### Task brief
All lines from the one containing "Open a New Terminal" to the end of the data below are to be returned exactly, both ends included, with nothing added.

### Task material
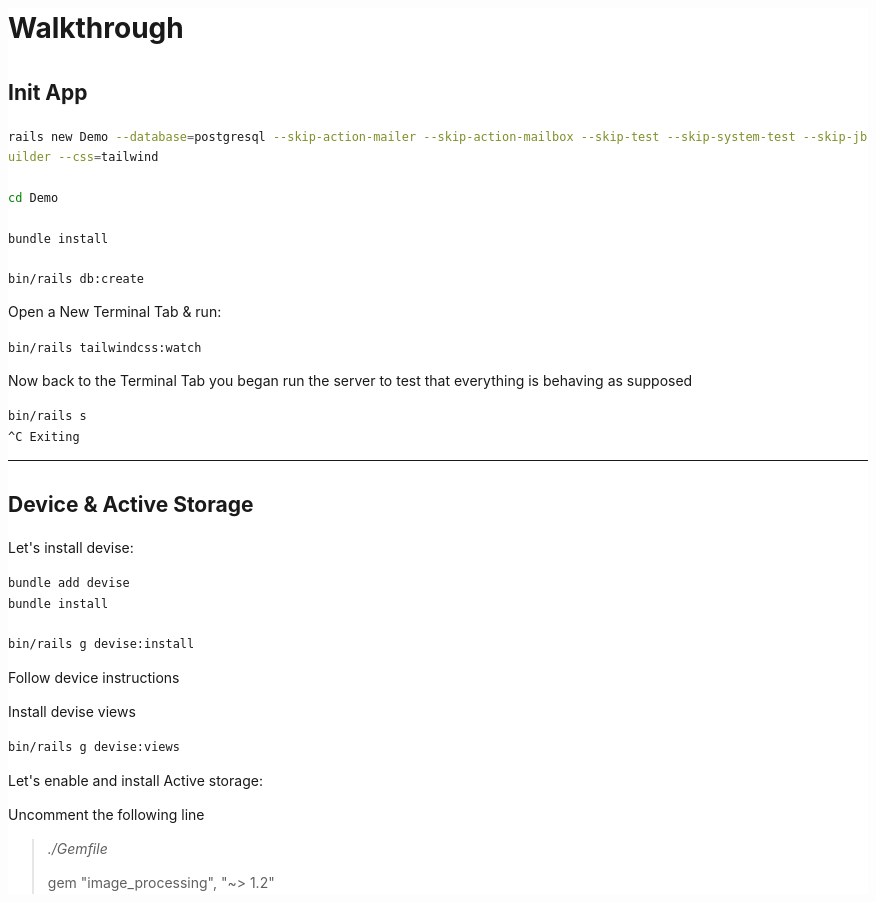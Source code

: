 # Walkthrough

## Init App

```bash
rails new Demo --database=postgresql --skip-action-mailer --skip-action-mailbox --skip-test --skip-system-test --skip-jbuilder --css=tailwind

cd Demo

bundle install

bin/rails db:create
```

Open a New Terminal Tab & run:

```bash
bin/rails tailwindcss:watch
```

Now back to the Terminal Tab you began run the server to test that everything is behaving as supposed

```bash
bin/rails s
^C Exiting
```

***

## Device & Active Storage

Let's install devise:

```bash
bundle add devise
bundle install

bin/rails g devise:install
```

Follow device instructions

Install devise views

```bash
bin/rails g devise:views
```

Let's enable and install Active storage:

Uncomment the following line
> _./Gemfile_
>
> gem "image_processing", "~> 1.2"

### Completed exercise
Open a New Terminal Tab & run:

```bash
bin/rails tailwindcss:watch
```

Now back to the Terminal Tab you began run the server to test that everything is behaving as supposed

```bash
bin/rails s
^C Exiting
```

***

## Device & Active Storage

Let's install devise:

```bash
bundle add devise
bundle install

bin/rails g devise:install
```

Follow device instructions

Install devise views

```bash
bin/rails g devise:views
```

Let's enable and install Active storage:

Uncomment the following line
> _./Gemfile_
>
> gem "image_processing", "~> 1.2"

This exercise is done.